Your objective –
Take the line with "可以使用一种较老的方法，称为pkg-config" and the rest of the lines after it, to the end of the entries, and restate them exactly.

(Source texts of formatted documents)
::::::
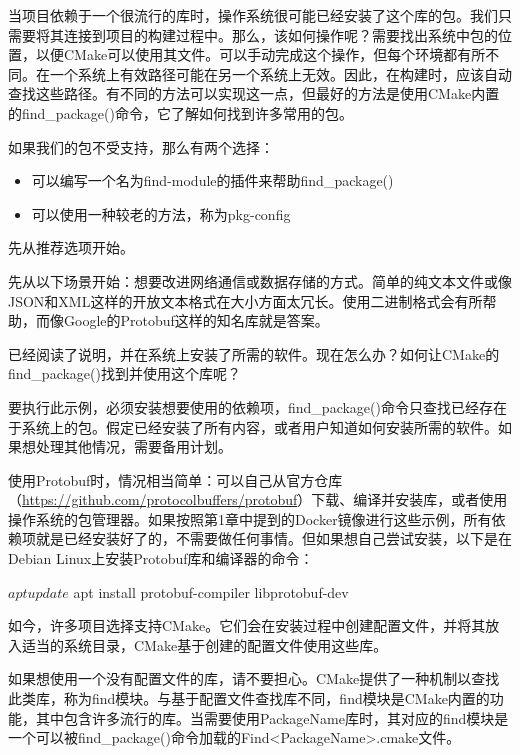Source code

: 
当项目依赖于一个很流行的库时，操作系统很可能已经安装了这个库的包。我们只需要将其连接到项目的构建过程中。那么，该如何操作呢？需要找出系统中包的位置，以便CMake可以使用其文件。可以手动完成这个操作，但每个环境都有所不同。在一个系统上有效路径可能在另一个系统上无效。因此，在构建时，应该自动查找这些路径。有不同的方法可以实现这一点，但最好的方法是使用CMake内置的find\_package()命令，它了解如何找到许多常用的包。

如果我们的包不受支持，那么有两个选择：

\begin{itemize}
\item
可以编写一个名为find-module的插件来帮助find\_package()

\item
可以使用一种较老的方法，称为pkg-config
\end{itemize}

先从推荐选项开始。


先从以下场景开始：想要改进网络通信或数据存储的方式。简单的纯文本文件或像JSON和XML这样的开放文本格式在大小方面太冗长。使用二进制格式会有所帮助，而像Google的Protobuf这样的知名库就是答案。

已经阅读了说明，并在系统上安装了所需的软件。现在怎么办？如何让CMake的find\_package()找到并使用这个库呢？

要执行此示例，必须安装想要使用的依赖项，find\_package()命令只查找已经存在于系统上的包。假定已经安装了所有内容，或者用户知道如何安装所需的软件。如果想处理其他情况，需要备用计划。

使用Protobuf时，情况相当简单：可以自己从官方仓库（\url{https://github.com/protocolbuffers/protobuf}）下载、编译并安装库，或者使用操作系统的包管理器。如果按照第1章中提到的Docker镜像进行这些示例，所有依赖项就是已经安装好了的，不需要做任何事情。但如果想自己尝试安装，以下是在Debian Linux上安装Protobuf库和编译器的命令：

\begin{shell}
$ apt update
$ apt install protobuf-compiler libprotobuf-dev
\end{shell}

如今，许多项目选择支持CMake。它们会在安装过程中创建配置文件，并将其放入适当的系统目录，CMake基于创建的配置文件使用这些库。

如果想使用一个没有配置文件的库，请不要担心。CMake提供了一种机制以查找此类库，称为find模块。与基于配置文件查找库不同，find模块是CMake内置的功能，其中包含许多流行的库。当需要使用PackageName库时，其对应的find模块是一个可以被find\_package()命令加载的Find<PackageName>.cmake文件。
::::::
Answer to this exercise –
可以使用一种较老的方法，称为pkg-config
\end{itemize}

先从推荐选项开始。


先从以下场景开始：想要改进网络通信或数据存储的方式。简单的纯文本文件或像JSON和XML这样的开放文本格式在大小方面太冗长。使用二进制格式会有所帮助，而像Google的Protobuf这样的知名库就是答案。

已经阅读了说明，并在系统上安装了所需的软件。现在怎么办？如何让CMake的find\_package()找到并使用这个库呢？

要执行此示例，必须安装想要使用的依赖项，find\_package()命令只查找已经存在于系统上的包。假定已经安装了所有内容，或者用户知道如何安装所需的软件。如果想处理其他情况，需要备用计划。

使用Protobuf时，情况相当简单：可以自己从官方仓库（\url{https://github.com/protocolbuffers/protobuf}）下载、编译并安装库，或者使用操作系统的包管理器。如果按照第1章中提到的Docker镜像进行这些示例，所有依赖项就是已经安装好了的，不需要做任何事情。但如果想自己尝试安装，以下是在Debian Linux上安装Protobuf库和编译器的命令：

\begin{shell}
$ apt update
$ apt install protobuf-compiler libprotobuf-dev
\end{shell}

如今，许多项目选择支持CMake。它们会在安装过程中创建配置文件，并将其放入适当的系统目录，CMake基于创建的配置文件使用这些库。

如果想使用一个没有配置文件的库，请不要担心。CMake提供了一种机制以查找此类库，称为find模块。与基于配置文件查找库不同，find模块是CMake内置的功能，其中包含许多流行的库。当需要使用PackageName库时，其对应的find模块是一个可以被find\_package()命令加载的Find<PackageName>.cmake文件。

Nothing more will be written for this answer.